Easter Sunday is the most significant date in the Christian calendar, one of only two days in England when even the big, mainly Mammon-worshipping supermarkets don’t open. As well as not going shopping for groceries on Easter Sunday, until today I don’t think I’ve ever been to a football match on Easter Sunday either, but today, because Ipswich Town are for now still in the evil Premier League, it is their turn to play Arsenal at Portman Road. My memories of previous Easter fixtures against Arsenal are not happy ones, with Easter Saturday 1981 looming large as one on which hopes of becoming champions of England were mortally wounded courtesy of a 2-0 defeat.
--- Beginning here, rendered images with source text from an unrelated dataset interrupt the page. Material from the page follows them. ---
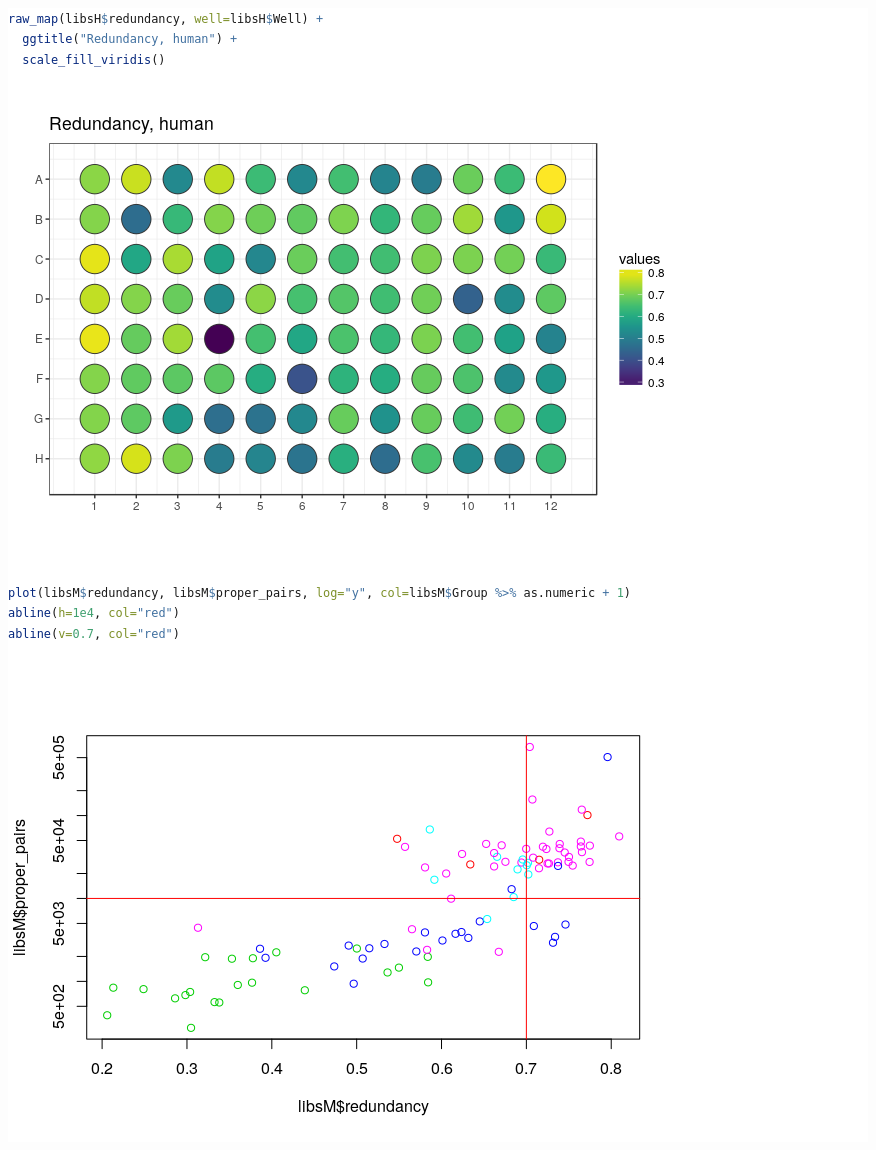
 ```r
raw_map(libsH$redundancy, well=libsH$Well) +
  ggtitle("Redundancy, human") + 
  scale_fill_viridis()
```

![](161026_M00528_0239_000000000-ANY8K_files/figure-html/unnamed-chunk-2-5.png)

```r
plot(libsM$redundancy, libsM$proper_pairs, log="y", col=libsM$Group %>% as.numeric + 1)
abline(h=1e4, col="red")
abline(v=0.7, col="red")
```

![](161026_M00528_0239_000000000-ANY8K_files/figure-html/unnamed-chunk-2-6.png)
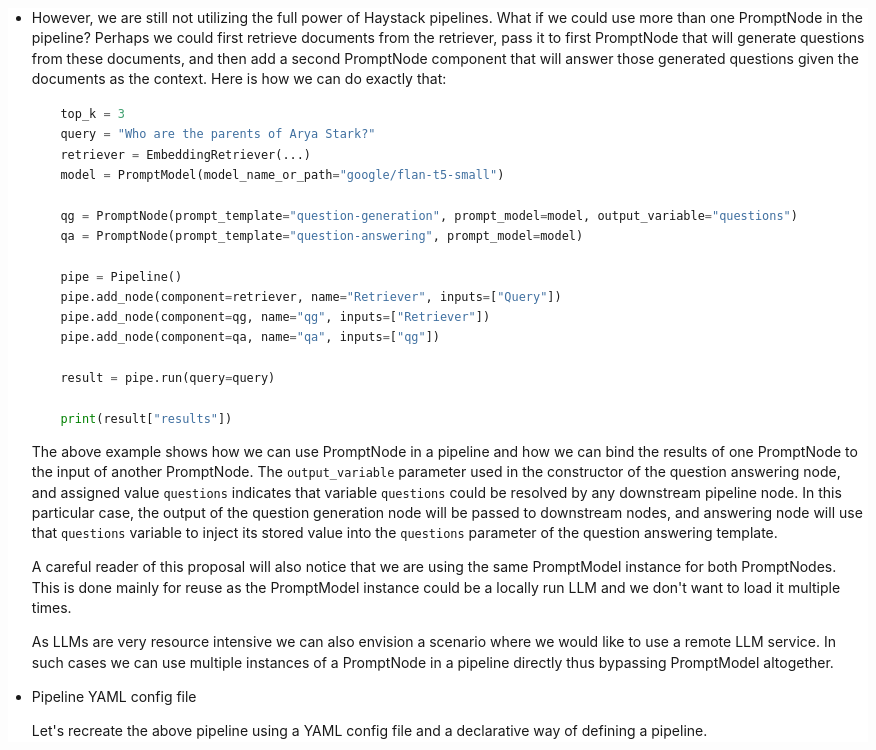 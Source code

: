  - However, we are still not utilizing the full power of Haystack pipelines. What if we could use more than
   one PromptNode in the pipeline? Perhaps we could first retrieve documents from the retriever, pass it
   to first PromptNode that will generate questions from these documents, and then add a
   second PromptNode component that will answer those generated questions given the documents as the
   context. Here is how we can do exactly that:

    ``` python
        top_k = 3
        query = "Who are the parents of Arya Stark?"
        retriever = EmbeddingRetriever(...)
        model = PromptModel(model_name_or_path="google/flan-t5-small")

        qg = PromptNode(prompt_template="question-generation", prompt_model=model, output_variable="questions")
        qa = PromptNode(prompt_template="question-answering", prompt_model=model)

        pipe = Pipeline()
        pipe.add_node(component=retriever, name="Retriever", inputs=["Query"])
        pipe.add_node(component=qg, name="qg", inputs=["Retriever"])
        pipe.add_node(component=qa, name="qa", inputs=["qg"])

        result = pipe.run(query=query)

        print(result["results"])

    ```

    The above example shows how we can use PromptNode in a pipeline and how we can bind the results of one
    PromptNode to the input of another PromptNode. The `output_variable` parameter used in the constructor of the
    question answering node, and assigned value `questions` indicates that variable `questions` could be resolved by any
    downstream pipeline node. In this particular case, the output of the question generation node will be passed to downstream
    nodes, and answering node will use that `questions` variable to inject its stored value into the `questions` parameter of
    the question answering template.

    A careful reader of this proposal will also notice that we are using the same PromptModel instance for both PromptNodes.
    This is done mainly for reuse as the PromptModel instance could be a locally run LLM and we don't want to load it
    multiple times.

    As LLMs are very resource intensive we can also envision a scenario where we would like to use a remote LLM service.
    In such cases we can use multiple instances of a PromptNode in a pipeline directly thus bypassing PromptModel altogether.


 - Pipeline YAML config file

   Let's recreate the above pipeline using a YAML config file and a declarative way of defining a pipeline.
Those hopes failed to be resurrected on the Easter Monday when we lost at Carrow Road, pretty much like today’s hopes of avoiding relegation, although I am told there is life after death in the second division.
The sun is shining this morning, but a cold north-easterly wind chills my un-gloved hands as I step out for the local railway station. It’s an eventful walk enlivened as it is by the sight of a horse’s bum through the open back of a horsebox trailer, the Colchester United team bus, a bumble bee crawling on the pavement where I’ve seen a bumble bee on the pavement before, a squashed ladybird with yellow innards, a dead squirrel, and a tall man sitting on the bonnet of a small car smoking a cigarette. By way of a conclusion to this odd combination of sightings, today’s train is going to be a bus that celebrates the fourth letter of the alphabet, a double-decker belonging to Don’s of Dunmow. But at least I get to sit upstairs at the front, from where I spot a banner imploring me to say ‘No’ to 180km of ‘giant pylons’. The banner sets me thinking about the stark beauty of electricity pylons in the rural landscape; I’m not sure about ‘giant’ ones mind, but imagine they’re better than tiny ones, which could be a trip hazard.
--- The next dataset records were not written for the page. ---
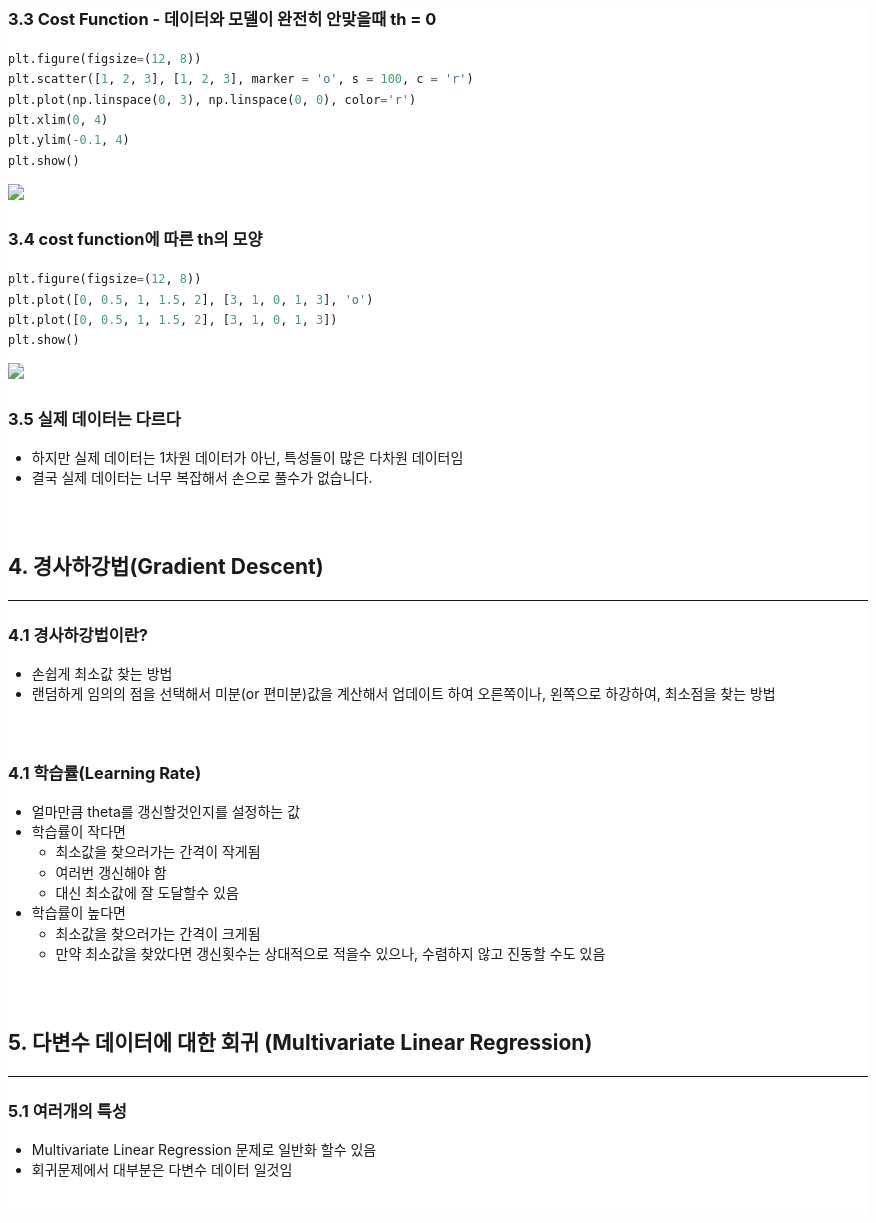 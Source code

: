 ### 3.3 Cost Function - 데이터와 모델이 완전히 안맞을때 th = 0

```python
plt.figure(figsize=(12, 8))
plt.scatter([1, 2, 3], [1, 2, 3], marker = 'o', s = 100, c = 'r')
plt.plot(np.linspace(0, 3), np.linspace(0, 0), color='r')
plt.xlim(0, 4)
plt.ylim(-0.1, 4)
plt.show()
```
<img src = 'https://user-images.githubusercontent.com/60168331/93983124-233bf680-fdbd-11ea-8501-e2adfd8d8e4d.png'>
<br>

### 3.4 cost function에 따른 th의 모양

```python
plt.figure(figsize=(12, 8))
plt.plot([0, 0.5, 1, 1.5, 2], [3, 1, 0, 1, 3], 'o')
plt.plot([0, 0.5, 1, 1.5, 2], [3, 1, 0, 1, 3])
plt.show()
```
<img src = 'https://user-images.githubusercontent.com/60168331/93983127-23d48d00-fdbd-11ea-98fc-159e022e5845.png'>
<br>

### 3.5 실제 데이터는 다르다
- 하지만 실제 데이터는 1차원 데이터가 아닌, 특성들이 많은 다차원 데이터임
- 결국 실제 데이터는 너무 복잡해서 손으로 풀수가 없습니다.
<br>

## 4. 경사하강법(Gradient Descent)
---
### 4.1 경사하강법이란?
- 손쉽게 최소값 찾는 방법
- 랜덤하게 임의의 점을 선택해서 미분(or 편미분)값을 계산해서 업데이트 하여 오른쪽이나, 왼쪽으로 하강하여, 최소점을 찾는 방법
<br>

### 4.1 학습률(Learning Rate)
- 얼마만큼 theta를 갱신할것인지를 설정하는 값
- 학습률이 작다면 
    - 최소값을 찾으러가는 간격이 작게됨
    - 여러번 갱신해야 함
    - 대신 최소값에 잘 도달할수 있음
- 학습률이 높다면
    - 최소값을 찾으러가는 간격이 크게됨
    - 만약 최소값을 찾았다면 갱신횟수는 상대적으로 적을수 있으나, 수렴하지 않고 진동할 수도 있음
<br>

## 5. 다변수 데이터에 대한 회귀 (Multivariate Linear Regression)
---
### 5.1 여러개의 특성
- Multivariate Linear Regression 문제로 일반화 할수 있음
- 회귀문제에서 대부분은 다변수 데이터 일것임
<br>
The bus journey is mercifully short, and I’m soon sat on a train next to Gary looking out for polar bears. I spot a couple as we pass through Wherstead, and when I tell Gary he asks if they were waving to the train. I tell him they were, and that it was a scene reminiscent of a polar bear-based version of the Railway Children, but without Jenny Agutter. In Ipswich, our carriage lands perfectly adjacent to the bridge over the tracks that has fewest steps, and with the benefit of the energy saved we are soon in Portman Road buying programmes (£3.50 each) and looking at what the design of the programme front cover should look like. Today’s design is a mash of the Town and Arsenal club crests and for some reason reminds me a little of the programme for the 1951 Festival of Britain ,I think it’s the colours. Cursing the grandees of Umbro for the actual programme cover picture (Conor Chaplin’s modelling for Edvard Munch’s ‘The Scream’), we ascend to the Arb, where for £8.94 including Camra discount I buy a pint of Mauldon’s Suffolk Pride for me and a pint of Lager 43 for Gary. Drinks in hand we find Mick in the beer garden and join him to talk of film, religion, sexual politics, double funerals, beer, wedding anniversaries, incels and birthdays before Gary buys a repeat round of drinks, including a Jameson whisky for Mick. Eventually Mick says “Its twenty to three, we’d better leave” so we do.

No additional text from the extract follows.